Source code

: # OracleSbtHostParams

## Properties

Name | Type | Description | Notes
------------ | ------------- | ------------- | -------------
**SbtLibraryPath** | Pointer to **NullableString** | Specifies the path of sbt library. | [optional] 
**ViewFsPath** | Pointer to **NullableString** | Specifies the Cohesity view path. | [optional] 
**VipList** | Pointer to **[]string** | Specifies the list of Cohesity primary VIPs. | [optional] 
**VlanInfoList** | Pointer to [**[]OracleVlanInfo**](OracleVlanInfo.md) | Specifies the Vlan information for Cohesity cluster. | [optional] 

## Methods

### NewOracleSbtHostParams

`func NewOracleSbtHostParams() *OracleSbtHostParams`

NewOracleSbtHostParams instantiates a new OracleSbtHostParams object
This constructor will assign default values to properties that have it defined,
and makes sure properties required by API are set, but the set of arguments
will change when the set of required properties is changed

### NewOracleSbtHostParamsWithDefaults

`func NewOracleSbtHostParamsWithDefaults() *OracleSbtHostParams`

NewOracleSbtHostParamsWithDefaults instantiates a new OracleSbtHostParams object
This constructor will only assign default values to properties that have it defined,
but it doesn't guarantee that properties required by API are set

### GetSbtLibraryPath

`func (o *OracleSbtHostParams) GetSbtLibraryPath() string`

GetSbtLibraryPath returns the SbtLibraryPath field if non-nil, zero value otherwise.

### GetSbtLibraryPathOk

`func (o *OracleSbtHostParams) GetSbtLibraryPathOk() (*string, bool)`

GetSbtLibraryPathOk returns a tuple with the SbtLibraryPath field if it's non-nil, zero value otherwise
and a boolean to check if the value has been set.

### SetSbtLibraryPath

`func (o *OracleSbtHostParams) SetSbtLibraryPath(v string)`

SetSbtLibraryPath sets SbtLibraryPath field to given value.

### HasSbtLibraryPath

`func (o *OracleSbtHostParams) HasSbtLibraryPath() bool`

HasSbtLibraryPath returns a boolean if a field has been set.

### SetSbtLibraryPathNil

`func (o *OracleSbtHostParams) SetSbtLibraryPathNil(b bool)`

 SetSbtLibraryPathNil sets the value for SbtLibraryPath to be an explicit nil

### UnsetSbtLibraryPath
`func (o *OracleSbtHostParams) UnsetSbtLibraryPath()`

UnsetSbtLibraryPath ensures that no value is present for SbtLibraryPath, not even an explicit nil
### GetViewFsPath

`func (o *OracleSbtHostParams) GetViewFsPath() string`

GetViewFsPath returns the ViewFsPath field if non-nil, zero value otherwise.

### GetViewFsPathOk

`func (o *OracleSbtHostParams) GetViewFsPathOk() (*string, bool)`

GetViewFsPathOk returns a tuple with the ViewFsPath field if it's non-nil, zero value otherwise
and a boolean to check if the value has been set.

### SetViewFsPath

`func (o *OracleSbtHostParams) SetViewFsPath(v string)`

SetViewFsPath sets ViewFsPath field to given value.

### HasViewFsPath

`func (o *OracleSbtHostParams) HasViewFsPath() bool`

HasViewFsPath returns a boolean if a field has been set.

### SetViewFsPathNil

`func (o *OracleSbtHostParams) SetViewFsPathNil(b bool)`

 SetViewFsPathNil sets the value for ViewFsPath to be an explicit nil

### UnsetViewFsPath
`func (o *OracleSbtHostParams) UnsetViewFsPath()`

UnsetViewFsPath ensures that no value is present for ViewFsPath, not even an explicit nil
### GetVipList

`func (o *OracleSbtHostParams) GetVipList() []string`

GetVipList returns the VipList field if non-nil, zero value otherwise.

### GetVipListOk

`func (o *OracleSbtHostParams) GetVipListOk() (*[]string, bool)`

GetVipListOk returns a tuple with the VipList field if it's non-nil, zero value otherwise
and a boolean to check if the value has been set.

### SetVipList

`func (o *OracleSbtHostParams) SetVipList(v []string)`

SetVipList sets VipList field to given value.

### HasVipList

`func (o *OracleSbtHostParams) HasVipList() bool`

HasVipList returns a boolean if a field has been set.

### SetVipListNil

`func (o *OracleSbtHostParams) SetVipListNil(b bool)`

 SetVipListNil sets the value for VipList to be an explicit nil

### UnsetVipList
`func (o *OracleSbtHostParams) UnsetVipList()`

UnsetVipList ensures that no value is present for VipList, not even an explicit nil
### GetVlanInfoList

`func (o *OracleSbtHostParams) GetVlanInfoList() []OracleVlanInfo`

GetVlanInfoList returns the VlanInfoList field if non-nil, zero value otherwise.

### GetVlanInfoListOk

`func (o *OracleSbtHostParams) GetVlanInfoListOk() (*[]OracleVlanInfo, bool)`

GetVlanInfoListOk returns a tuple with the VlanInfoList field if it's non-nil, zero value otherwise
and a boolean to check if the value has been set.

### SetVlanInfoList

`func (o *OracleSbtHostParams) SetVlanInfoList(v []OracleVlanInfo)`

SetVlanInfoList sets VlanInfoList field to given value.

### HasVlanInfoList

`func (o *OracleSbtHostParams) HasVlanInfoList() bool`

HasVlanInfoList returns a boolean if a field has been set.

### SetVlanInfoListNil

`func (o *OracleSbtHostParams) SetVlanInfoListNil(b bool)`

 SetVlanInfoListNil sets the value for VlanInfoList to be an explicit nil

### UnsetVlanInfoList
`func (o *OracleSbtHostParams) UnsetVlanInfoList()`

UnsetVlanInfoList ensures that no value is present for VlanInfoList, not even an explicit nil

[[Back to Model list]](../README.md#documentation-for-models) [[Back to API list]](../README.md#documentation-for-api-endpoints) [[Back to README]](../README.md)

Assignment |
In the records above, which lines hold the string "optional"? Copy each one.

Answer box |
**SbtLibraryPath** | Pointer to **NullableString** | Specifies the path of sbt library. | [optional] 
**ViewFsPath** | Pointer to **NullableString** | Specifies the Cohesity view path. | [optional] 
**VipList** | Pointer to **[]string** | Specifies the list of Cohesity primary VIPs. | [optional] 
**VlanInfoList** | Pointer to [**[]OracleVlanInfo**](OracleVlanInfo.md) | Specifies the Vlan information for Cohesity cluster. | [optional] 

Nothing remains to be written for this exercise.